A solução, todos sabem, está acima da superfície do mar. Há três séculos capturam navios e mais recentemente fisgam também aeronaves que trafegam na região conhecida por Triângulo das Bermudas. Exceto homens, aproveitam tudo que encontram nas embarcações. Documentos, metais, combustíveis e alimentos. Os navios e aviões invariavelmente têm tripulação masculina o que levou os cientistas, nos últimos 50 anos, a desenvolverem técnicas de retirada de sêmen para inseminação artificial visando à melhoria genética do povo submerso. A solução é paliativa. A única saída para a salvação de Atlântida é o aumento da área. É a conquista de novos territórios.

Com a captura das aeronaves atuais, os cientistas confirmam a evolução muito grande dos terráqueos. Breve, muito breve, eles, os homens da superfície, terão condições de localizar a bolha e descobrir onde são desmontados os jatos. Saberão onde está e quem a habita. Não os deixarão em paz. Enviarão sondas e submarinos. A bolha será furada. Será a destruição. Será o fim.

O comandante, apoiado pelos estudos dos cientistas, reúne a população para, num discurso, informar que é chegada a hora de sair da defensiva e partir para a ofensiva. Confirma o sucesso absoluto do último teste realizado na região da Indonésia onde uma ilhota foi afundada trazendo consigo uma bolha de oxigênio.

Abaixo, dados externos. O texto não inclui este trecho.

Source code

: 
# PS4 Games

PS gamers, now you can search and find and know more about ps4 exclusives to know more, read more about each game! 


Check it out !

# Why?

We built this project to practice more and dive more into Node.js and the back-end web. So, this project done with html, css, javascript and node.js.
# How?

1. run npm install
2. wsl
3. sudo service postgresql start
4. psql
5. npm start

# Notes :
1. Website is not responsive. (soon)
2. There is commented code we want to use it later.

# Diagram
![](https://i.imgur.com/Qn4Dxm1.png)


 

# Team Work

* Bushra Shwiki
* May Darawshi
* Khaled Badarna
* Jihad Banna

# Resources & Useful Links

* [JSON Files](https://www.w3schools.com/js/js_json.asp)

A ilha pousou suavemente no fundo do oceano exterminando todos os habitantes com a elevada pressão. Cem trabalhadores serão contemplados para fazer a viagem exploratória para conhecer nosso triunfo. Estes felizardos também terão a oportunidade de comprovar como os terráqueos são uma ameaça pelo modo como se refizeram da tsunami e rapidamente repovoarem toda a região afetada.

O comandante continuou o discurso com palavras sobre o futuro. Precisamos abalar profundamente o poder e a força dos seres da superfície além de provocar enormes baixas na população. Confirmo o fim dos testes, comprovamos nossa capacidade de provocar uma bolha do tamanho da nossa necessidade. E, por questões estratégicas planejamos duas novas moradias para o povo atlante. Ao afundarmos as ilhas simultaneamente, provocaremos ondas gigantes para abalar todos os poderosos do planeta. Afundaremos Cuba e Hondo, a maior ilha do Japão.

A contagem regressiva para a nossa expansão começa agora. Viva!